### Exercise
Make an exact copy of every entry below, with the pictures left out.
---- Data provided
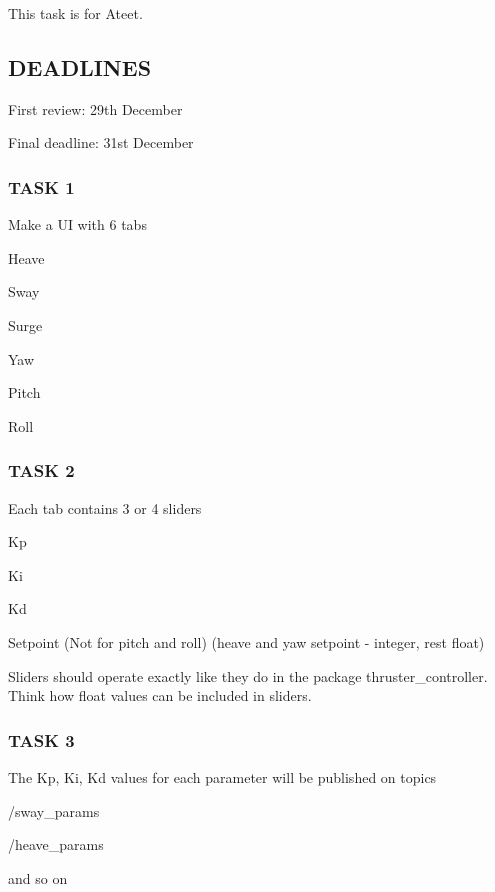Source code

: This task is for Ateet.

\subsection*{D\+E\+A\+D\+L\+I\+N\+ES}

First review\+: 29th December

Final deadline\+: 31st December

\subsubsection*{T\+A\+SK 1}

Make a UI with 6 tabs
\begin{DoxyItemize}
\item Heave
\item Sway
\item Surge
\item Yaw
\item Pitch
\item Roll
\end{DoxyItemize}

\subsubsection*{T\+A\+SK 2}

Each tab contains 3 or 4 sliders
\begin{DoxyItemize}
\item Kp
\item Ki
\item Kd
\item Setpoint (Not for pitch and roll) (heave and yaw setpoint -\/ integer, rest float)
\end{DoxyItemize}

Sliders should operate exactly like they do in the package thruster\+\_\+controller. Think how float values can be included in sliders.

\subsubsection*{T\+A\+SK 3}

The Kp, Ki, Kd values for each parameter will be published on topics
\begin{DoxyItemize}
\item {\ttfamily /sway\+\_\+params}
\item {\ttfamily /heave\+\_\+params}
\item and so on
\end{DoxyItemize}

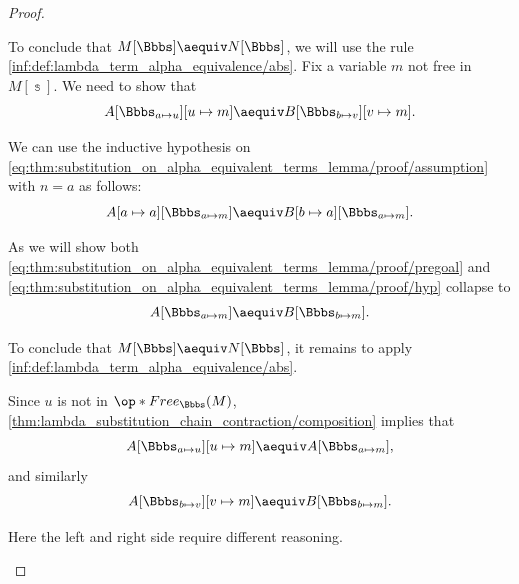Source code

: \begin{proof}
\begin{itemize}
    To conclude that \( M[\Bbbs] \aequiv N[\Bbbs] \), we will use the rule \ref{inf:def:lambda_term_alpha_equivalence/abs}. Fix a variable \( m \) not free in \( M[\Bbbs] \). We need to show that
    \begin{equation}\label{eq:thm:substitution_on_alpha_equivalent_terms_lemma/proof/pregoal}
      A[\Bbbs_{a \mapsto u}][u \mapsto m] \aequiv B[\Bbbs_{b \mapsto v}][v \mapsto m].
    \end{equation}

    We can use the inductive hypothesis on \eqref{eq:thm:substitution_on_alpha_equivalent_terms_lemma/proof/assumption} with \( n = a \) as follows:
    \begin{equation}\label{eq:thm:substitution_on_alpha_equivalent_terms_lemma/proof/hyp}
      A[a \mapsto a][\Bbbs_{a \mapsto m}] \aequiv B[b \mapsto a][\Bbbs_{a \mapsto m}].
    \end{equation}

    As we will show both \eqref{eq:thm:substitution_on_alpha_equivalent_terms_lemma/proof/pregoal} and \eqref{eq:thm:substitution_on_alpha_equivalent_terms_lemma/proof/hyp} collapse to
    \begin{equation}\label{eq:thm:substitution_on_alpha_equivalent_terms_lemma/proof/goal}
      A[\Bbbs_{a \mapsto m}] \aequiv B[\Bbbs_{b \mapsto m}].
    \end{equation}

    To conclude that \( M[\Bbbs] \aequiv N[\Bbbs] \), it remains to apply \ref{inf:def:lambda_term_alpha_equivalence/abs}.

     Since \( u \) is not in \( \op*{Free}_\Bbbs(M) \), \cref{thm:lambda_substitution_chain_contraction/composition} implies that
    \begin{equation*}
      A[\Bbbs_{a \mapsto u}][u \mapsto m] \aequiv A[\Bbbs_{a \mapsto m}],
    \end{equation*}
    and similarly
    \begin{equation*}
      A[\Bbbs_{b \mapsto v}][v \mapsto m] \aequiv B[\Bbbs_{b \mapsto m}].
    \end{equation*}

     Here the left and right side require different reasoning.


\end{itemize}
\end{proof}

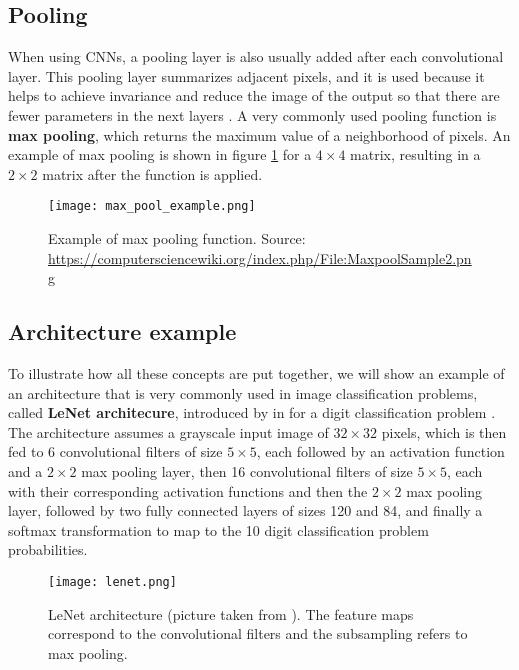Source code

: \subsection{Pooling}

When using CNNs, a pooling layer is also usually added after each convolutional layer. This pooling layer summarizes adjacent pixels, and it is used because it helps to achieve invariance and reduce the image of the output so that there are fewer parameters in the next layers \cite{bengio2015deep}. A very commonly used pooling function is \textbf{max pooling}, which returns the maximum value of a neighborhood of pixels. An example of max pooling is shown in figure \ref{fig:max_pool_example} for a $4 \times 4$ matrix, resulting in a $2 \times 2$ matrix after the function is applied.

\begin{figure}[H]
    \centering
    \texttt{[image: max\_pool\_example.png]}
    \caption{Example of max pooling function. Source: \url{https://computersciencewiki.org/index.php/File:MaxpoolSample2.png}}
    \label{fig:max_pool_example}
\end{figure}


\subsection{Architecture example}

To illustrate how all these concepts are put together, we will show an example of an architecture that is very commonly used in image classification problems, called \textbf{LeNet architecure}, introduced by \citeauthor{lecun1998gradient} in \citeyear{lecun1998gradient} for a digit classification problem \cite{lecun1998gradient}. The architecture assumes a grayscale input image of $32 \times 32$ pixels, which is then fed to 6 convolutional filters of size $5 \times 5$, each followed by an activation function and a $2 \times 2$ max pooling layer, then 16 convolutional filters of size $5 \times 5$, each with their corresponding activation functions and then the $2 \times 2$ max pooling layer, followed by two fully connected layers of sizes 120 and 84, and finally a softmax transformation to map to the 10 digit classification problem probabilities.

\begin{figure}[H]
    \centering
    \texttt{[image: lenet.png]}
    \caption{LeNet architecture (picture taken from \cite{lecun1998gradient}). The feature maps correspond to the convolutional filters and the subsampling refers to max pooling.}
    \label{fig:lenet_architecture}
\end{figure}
--------
### Your response
Source code

: This task is for Ateet.

\subsection*{D\+E\+A\+D\+L\+I\+N\+ES}

First review\+: 29th December

Final deadline\+: 31st December

\subsubsection*{T\+A\+SK 1}

Make a UI with 6 tabs
\begin{DoxyItemize}
\item Heave
\item Sway
\item Surge
\item Yaw
\item Pitch
\item Roll
\end{DoxyItemize}

\subsubsection*{T\+A\+SK 2}

Each tab contains 3 or 4 sliders
\begin{DoxyItemize}
\item Kp
\item Ki
\item Kd
\item Setpoint (Not for pitch and roll) (heave and yaw setpoint -\/ integer, rest float)
\end{DoxyItemize}

Sliders should operate exactly like they do in the package thruster\+\_\+controller. Think how float values can be included in sliders.

\subsubsection*{T\+A\+SK 3}

The Kp, Ki, Kd values for each parameter will be published on topics
\begin{DoxyItemize}
\item {\ttfamily /sway\+\_\+params}
\item {\ttfamily /heave\+\_\+params}
\item and so on
\end{DoxyItemize}

Source code

: \begin{proof}
\begin{itemize}
    To conclude that \( M[\Bbbs] \aequiv N[\Bbbs] \), we will use the rule \ref{inf:def:lambda_term_alpha_equivalence/abs}. Fix a variable \( m \) not free in \( M[\Bbbs] \). We need to show that
    \begin{equation}\label{eq:thm:substitution_on_alpha_equivalent_terms_lemma/proof/pregoal}
      A[\Bbbs_{a \mapsto u}][u \mapsto m] \aequiv B[\Bbbs_{b \mapsto v}][v \mapsto m].
    \end{equation}

    We can use the inductive hypothesis on \eqref{eq:thm:substitution_on_alpha_equivalent_terms_lemma/proof/assumption} with \( n = a \) as follows:
    \begin{equation}\label{eq:thm:substitution_on_alpha_equivalent_terms_lemma/proof/hyp}
      A[a \mapsto a][\Bbbs_{a \mapsto m}] \aequiv B[b \mapsto a][\Bbbs_{a \mapsto m}].
    \end{equation}

    As we will show both \eqref{eq:thm:substitution_on_alpha_equivalent_terms_lemma/proof/pregoal} and \eqref{eq:thm:substitution_on_alpha_equivalent_terms_lemma/proof/hyp} collapse to
    \begin{equation}\label{eq:thm:substitution_on_alpha_equivalent_terms_lemma/proof/goal}
      A[\Bbbs_{a \mapsto m}] \aequiv B[\Bbbs_{b \mapsto m}].
    \end{equation}

    To conclude that \( M[\Bbbs] \aequiv N[\Bbbs] \), it remains to apply \ref{inf:def:lambda_term_alpha_equivalence/abs}.

     Since \( u \) is not in \( \op*{Free}_\Bbbs(M) \), \cref{thm:lambda_substitution_chain_contraction/composition} implies that
    \begin{equation*}
      A[\Bbbs_{a \mapsto u}][u \mapsto m] \aequiv A[\Bbbs_{a \mapsto m}],
    \end{equation*}
    and similarly
    \begin{equation*}
      A[\Bbbs_{b \mapsto v}][v \mapsto m] \aequiv B[\Bbbs_{b \mapsto m}].
    \end{equation*}

     Here the left and right side require different reasoning.


\end{itemize}
\end{proof}

Source code

: \subsection{Pooling}

When using CNNs, a pooling layer is also usually added after each convolutional layer. This pooling layer summarizes adjacent pixels, and it is used because it helps to achieve invariance and reduce the image of the output so that there are fewer parameters in the next layers \cite{bengio2015deep}. A very commonly used pooling function is \textbf{max pooling}, which returns the maximum value of a neighborhood of pixels. An example of max pooling is shown in figure \ref{fig:max_pool_example} for a $4 \times 4$ matrix, resulting in a $2 \times 2$ matrix after the function is applied.

\begin{figure}[H]
    \centering
    \texttt{[image: max\_pool\_example.png]}
    \caption{Example of max pooling function. Source: \url{https://computersciencewiki.org/index.php/File:MaxpoolSample2.png}}
    \label{fig:max_pool_example}
\end{figure}


\subsection{Architecture example}

To illustrate how all these concepts are put together, we will show an example of an architecture that is very commonly used in image classification problems, called \textbf{LeNet architecure}, introduced by \citeauthor{lecun1998gradient} in \citeyear{lecun1998gradient} for a digit classification problem \cite{lecun1998gradient}. The architecture assumes a grayscale input image of $32 \times 32$ pixels, which is then fed to 6 convolutional filters of size $5 \times 5$, each followed by an activation function and a $2 \times 2$ max pooling layer, then 16 convolutional filters of size $5 \times 5$, each with their corresponding activation functions and then the $2 \times 2$ max pooling layer, followed by two fully connected layers of sizes 120 and 84, and finally a softmax transformation to map to the 10 digit classification problem probabilities.

\begin{figure}[H]
    \centering
    \texttt{[image: lenet.png]}
    \caption{LeNet architecture (picture taken from \cite{lecun1998gradient}). The feature maps correspond to the convolutional filters and the subsampling refers to max pooling.}
    \label{fig:lenet_architecture}
\end{figure}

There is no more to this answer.